Mexican immigrants harvesting organic kale in Wellington, Colorado, October 2011. Credit: John Moore.
Trade agreements need to be accompanied by other policy instruments that ensure skills of small farmers are optimally used in places that demand their work. Today, there is a growing niche in countries like the United States and Mexico asking for organic and fair-trade produce. Because current economic theory does not look at these loopholes, national and local policymakers need to minimize the negative social effects of these agreements. One example is my home town, Cholula, a small city in Mexico that has a considerable number of small farmers although their number has been largely reduced throughout the years. Cholula’s local market has a huge variety of organic produce that can be sold in specialized markets and compete with organic foreign produce. In order to do so, a marketing campaign would be necessary to shift consumers’ preferences for local produce. In the end, foreign and local organic produce is all the same.
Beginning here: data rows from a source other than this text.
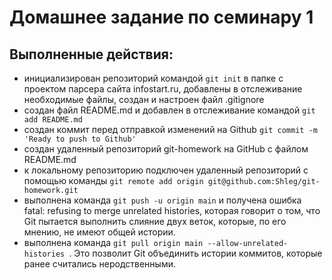 # Домашнее задание по семинару 1
## Выполненные действия:
- инициализирован репозиторий командой `git init` в папке с проектом парсера сайта infostart.ru, добавлены в отслеживание необходимые файлы, создан и настроен файл .gitignore
- создан файл README.md и добавлен в отслеживание командой `git add README.md`
- создан коммит перед отправкой изменений на Github `git commit -m 'Ready to push to Github'`
- создан удаленный репозиторий git-homework на GitHub с файлом README.md
- к локальному репозиторию подключен удаленный репозиторий с помощью команды `git remote add origin git@github.com:Shleg/git-homework.git`
- выполнена команда `git push -u origin main` и получена ошибка fatal: refusing to merge unrelated histories, которая говорит о том, что  Git пытается выполнить слияние двух веток, которые, по его мнению, не имеют общей истории. 
- выполнена команда `git pull origin main --allow-unrelated-histories
`. Это позволит Git объединить истории коммитов, которые ранее считались неродственными.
For some, TPP will become the new NAFTA (North-America Free Trade Agreement). Trade tariffs from the 12 countries under the agreement are now to be reduced. Some tariffs will be immediately liberalized – like soybeans in Japan, others will be gradually phased out – like in Vietnam, while other countries will reduce quotas – wheat in the case of Japan. The TPP will also include investor-state provisions that will allow companies to contest government decisions. While this type of dispute resolution mechanism aims to adopt inclusive policies, large companies able to pay legal and lobbying-related fees, will be the only organizations capable of disputing government decisions. Several small farmers are the most likely losers which, if united, could create a strong coalition that could dispute decisions. However, the spread and lack for coordination of these groups across nations, makes it unlikely to create cross-border coalitions but not impossible.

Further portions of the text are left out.